I take no joy in saying this: I was right.

Last week, I penned a pretty pessimistic Foolish Forecast on the subject of Universal Technical Institute's (NYSE:UTI) impending Q3 earnings report. I did this reluctantly, because the stock is, after all, a recommendation of Motley Fool Hidden Gems and, as such, near and dear to my heart.

I did this reluctantly, too, because I see a real future for the company. In a world where the threat of outsourcing looms just 'round the corner of every successful job interview, a company that gives workers the skills they need to find jobs that cannot be outsourced -- mechanics, body shop repairmen, and similar blue-collar trades -- should find a guaranteed market for its services.

That said, there's no escaping the facts.

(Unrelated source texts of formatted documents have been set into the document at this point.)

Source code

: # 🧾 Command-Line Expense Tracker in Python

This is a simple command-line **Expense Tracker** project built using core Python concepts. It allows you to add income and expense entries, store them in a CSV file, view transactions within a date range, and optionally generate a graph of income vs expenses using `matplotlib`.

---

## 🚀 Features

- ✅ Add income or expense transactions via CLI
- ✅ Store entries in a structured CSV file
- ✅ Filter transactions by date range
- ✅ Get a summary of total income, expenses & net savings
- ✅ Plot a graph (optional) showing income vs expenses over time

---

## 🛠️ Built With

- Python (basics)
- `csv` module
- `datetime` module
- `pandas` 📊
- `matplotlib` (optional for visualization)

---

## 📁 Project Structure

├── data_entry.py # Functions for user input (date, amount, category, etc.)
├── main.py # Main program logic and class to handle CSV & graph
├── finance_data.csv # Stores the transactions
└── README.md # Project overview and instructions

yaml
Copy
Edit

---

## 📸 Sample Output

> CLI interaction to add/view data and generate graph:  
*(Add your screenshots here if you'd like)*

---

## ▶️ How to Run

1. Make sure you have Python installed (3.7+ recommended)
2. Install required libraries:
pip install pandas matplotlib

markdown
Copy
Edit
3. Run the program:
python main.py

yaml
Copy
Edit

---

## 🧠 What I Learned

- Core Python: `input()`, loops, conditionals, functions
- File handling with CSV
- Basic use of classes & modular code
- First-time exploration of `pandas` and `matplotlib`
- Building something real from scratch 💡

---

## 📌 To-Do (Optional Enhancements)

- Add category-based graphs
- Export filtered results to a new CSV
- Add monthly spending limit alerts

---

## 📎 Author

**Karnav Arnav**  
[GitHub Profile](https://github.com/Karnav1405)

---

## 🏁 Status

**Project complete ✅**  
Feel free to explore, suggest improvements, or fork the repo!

With the sole exception of earnings that "beat estimates by a penny" (if you care about such things), the news was not encouraging:

• Revenues climbed 1%, as UTI halved the number of times students could "retake" courses for free and raised tuition prices, but the total student population dropped nearly 5%.

• Capacity utilization, a perennial problem at UTI, continued to slide -- down 400 basis points vs. last year's Q2 to 57.4%.

• Operating margins slipped 10 basis points to 6.7%, and the net declined 90 basis points to 4.5%.

• Cash burn continued to rise, bringing the firm's year-to-date negative free cash flow to nearly twice that of last year -- $12 million vs. $6.3 million for the first nine months of fiscal 2006.

Management does a rethink
If there was good news in the report (and believe me, I had to look hard to find it), I think it was this: The advertising campaign that UTI announced several months back, aimed at driving enrollment and capacity utilization up, appears to have been either scaled back or called off.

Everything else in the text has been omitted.